§ Activity
Among the records that follow, find the line with "- Needs post" and the line with "drag-and-drop UI requirements.". Set down those lines and all lines between them exactly, without adding anything.

§ Material shown
= = = = =
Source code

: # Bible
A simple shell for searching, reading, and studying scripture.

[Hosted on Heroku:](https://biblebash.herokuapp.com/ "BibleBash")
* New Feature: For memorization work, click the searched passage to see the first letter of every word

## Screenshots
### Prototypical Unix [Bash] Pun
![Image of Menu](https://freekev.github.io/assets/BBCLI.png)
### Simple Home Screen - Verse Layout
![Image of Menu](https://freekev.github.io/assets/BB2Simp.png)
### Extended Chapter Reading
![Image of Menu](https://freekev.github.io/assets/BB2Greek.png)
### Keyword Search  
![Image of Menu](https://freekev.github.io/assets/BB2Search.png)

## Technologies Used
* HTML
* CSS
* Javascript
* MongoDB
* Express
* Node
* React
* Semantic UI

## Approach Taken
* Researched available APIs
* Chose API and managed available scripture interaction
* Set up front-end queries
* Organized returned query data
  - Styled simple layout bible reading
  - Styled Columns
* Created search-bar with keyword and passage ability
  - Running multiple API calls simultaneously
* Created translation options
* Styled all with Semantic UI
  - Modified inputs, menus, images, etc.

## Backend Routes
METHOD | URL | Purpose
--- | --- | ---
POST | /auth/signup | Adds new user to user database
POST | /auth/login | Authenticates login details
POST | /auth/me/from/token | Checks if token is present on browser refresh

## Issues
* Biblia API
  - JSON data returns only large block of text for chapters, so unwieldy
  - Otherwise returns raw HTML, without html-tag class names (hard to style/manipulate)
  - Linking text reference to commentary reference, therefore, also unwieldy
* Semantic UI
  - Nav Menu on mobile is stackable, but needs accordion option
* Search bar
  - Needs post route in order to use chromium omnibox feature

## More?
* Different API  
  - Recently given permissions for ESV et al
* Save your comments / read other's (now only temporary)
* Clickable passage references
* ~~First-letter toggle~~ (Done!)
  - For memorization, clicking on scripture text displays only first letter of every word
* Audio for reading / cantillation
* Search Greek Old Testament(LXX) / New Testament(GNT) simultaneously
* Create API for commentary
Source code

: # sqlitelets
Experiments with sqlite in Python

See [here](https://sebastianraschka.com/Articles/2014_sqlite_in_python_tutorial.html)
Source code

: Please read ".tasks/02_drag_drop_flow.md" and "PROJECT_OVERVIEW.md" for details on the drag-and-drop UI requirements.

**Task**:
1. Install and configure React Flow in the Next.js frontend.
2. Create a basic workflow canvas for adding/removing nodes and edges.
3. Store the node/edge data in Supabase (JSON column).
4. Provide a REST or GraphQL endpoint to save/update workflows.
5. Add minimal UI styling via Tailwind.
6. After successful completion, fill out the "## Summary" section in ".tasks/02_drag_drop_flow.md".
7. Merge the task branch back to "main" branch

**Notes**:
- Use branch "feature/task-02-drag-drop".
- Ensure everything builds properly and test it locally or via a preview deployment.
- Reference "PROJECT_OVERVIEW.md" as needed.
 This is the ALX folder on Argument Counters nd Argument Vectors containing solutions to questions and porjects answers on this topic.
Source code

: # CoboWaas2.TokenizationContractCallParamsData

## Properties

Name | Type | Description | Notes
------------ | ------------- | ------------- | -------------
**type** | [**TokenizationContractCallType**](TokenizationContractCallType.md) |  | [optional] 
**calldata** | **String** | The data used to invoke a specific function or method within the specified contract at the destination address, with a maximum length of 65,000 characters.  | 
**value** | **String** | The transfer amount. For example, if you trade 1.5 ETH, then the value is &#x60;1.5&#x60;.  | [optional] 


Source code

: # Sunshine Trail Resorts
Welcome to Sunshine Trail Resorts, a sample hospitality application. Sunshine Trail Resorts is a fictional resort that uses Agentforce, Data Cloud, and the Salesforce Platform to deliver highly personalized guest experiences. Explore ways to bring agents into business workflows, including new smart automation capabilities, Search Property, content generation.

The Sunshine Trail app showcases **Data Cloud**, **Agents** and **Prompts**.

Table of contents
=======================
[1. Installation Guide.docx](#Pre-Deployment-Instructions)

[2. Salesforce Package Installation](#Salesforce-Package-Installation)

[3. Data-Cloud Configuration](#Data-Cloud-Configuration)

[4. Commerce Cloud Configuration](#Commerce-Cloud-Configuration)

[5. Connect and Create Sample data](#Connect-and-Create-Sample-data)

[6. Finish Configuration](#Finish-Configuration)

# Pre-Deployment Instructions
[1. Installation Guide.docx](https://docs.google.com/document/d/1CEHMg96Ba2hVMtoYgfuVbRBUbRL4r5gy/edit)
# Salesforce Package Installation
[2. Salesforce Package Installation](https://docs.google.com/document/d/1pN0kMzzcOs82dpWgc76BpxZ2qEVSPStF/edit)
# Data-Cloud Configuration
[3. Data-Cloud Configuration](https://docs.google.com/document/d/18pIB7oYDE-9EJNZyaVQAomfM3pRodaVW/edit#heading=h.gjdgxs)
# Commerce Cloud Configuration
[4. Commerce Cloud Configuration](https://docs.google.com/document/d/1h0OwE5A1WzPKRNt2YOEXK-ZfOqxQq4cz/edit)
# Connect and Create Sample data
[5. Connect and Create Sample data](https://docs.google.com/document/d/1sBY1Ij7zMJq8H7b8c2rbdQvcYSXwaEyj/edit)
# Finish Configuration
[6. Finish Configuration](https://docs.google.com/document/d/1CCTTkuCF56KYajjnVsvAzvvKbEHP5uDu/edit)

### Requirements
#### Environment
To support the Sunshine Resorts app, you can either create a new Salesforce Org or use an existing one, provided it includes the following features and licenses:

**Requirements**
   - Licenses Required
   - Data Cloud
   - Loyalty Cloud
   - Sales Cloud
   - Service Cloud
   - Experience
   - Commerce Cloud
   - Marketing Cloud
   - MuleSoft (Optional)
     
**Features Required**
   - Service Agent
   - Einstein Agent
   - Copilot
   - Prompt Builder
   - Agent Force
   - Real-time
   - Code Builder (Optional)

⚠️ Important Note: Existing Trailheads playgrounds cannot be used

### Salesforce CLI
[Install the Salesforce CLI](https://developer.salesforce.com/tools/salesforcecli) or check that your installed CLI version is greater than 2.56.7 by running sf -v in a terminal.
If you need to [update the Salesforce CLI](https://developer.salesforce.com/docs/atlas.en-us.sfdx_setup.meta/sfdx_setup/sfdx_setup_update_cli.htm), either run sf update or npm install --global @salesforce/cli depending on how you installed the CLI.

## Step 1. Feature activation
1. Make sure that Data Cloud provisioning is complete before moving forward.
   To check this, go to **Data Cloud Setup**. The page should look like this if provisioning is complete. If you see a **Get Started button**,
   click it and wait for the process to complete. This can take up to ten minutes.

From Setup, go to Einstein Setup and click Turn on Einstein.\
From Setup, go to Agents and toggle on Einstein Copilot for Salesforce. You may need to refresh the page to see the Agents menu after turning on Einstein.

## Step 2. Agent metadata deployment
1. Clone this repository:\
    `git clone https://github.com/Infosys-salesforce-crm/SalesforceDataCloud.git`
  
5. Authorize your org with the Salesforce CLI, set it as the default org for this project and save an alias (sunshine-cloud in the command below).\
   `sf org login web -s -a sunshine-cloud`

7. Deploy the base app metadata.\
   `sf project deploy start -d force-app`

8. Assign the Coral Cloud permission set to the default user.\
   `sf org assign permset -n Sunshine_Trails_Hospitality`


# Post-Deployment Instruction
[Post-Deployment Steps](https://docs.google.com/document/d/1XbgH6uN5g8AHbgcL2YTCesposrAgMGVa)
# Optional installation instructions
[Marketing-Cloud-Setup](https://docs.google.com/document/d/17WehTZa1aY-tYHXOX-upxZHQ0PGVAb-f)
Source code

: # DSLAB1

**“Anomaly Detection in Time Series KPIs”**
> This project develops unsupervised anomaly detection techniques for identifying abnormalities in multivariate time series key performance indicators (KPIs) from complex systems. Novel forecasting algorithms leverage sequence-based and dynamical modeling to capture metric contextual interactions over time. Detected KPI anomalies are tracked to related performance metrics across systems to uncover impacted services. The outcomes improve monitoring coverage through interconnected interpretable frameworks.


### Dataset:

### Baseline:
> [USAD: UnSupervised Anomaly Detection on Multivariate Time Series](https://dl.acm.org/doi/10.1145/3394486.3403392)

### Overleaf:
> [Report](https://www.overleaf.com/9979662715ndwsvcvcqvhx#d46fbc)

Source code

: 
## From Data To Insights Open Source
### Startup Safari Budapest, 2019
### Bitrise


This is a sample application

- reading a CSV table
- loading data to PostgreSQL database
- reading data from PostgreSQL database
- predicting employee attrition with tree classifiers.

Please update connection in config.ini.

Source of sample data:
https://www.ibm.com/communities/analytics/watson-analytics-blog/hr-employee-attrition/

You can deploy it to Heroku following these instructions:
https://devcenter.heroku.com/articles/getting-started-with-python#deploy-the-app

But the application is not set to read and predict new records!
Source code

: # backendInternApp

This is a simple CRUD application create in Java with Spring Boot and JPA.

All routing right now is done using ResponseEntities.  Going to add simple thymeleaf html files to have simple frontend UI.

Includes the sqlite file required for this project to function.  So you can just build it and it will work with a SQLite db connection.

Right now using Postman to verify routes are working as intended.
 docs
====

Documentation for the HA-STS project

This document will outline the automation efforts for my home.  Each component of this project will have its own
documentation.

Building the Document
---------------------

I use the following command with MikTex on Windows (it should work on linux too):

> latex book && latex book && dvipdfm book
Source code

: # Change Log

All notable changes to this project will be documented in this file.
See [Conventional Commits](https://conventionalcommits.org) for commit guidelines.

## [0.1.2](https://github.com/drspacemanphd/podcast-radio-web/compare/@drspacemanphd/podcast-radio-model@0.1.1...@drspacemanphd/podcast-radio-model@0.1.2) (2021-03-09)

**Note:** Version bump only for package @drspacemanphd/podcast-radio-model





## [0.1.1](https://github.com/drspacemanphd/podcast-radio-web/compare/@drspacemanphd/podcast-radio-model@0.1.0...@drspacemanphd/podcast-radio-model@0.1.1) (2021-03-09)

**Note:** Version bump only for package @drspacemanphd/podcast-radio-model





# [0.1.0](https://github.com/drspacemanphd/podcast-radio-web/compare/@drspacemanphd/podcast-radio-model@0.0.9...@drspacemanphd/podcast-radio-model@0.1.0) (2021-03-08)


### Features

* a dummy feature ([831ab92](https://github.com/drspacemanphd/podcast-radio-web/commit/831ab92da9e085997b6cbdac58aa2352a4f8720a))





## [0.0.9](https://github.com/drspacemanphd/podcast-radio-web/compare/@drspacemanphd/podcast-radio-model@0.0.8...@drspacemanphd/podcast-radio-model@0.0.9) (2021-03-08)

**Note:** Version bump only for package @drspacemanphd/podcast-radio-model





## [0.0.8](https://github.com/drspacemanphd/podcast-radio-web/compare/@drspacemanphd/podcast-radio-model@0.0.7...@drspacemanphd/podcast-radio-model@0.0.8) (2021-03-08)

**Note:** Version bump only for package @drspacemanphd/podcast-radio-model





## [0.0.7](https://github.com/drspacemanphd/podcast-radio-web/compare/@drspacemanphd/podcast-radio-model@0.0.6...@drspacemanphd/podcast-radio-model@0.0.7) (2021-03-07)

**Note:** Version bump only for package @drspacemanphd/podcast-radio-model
= = = = =
§ Finished exercise
  - Needs post route in order to use chromium omnibox feature

## More?
* Different API  
  - Recently given permissions for ESV et al
* Save your comments / read other's (now only temporary)
* Clickable passage references
* ~~First-letter toggle~~ (Done!)
  - For memorization, clicking on scripture text displays only first letter of every word
* Audio for reading / cantillation
* Search Greek Old Testament(LXX) / New Testament(GNT) simultaneously
* Create API for commentary
Source code

: # sqlitelets
Experiments with sqlite in Python

See [here](https://sebastianraschka.com/Articles/2014_sqlite_in_python_tutorial.html)
Source code

: Please read ".tasks/02_drag_drop_flow.md" and "PROJECT_OVERVIEW.md" for details on the drag-and-drop UI requirements.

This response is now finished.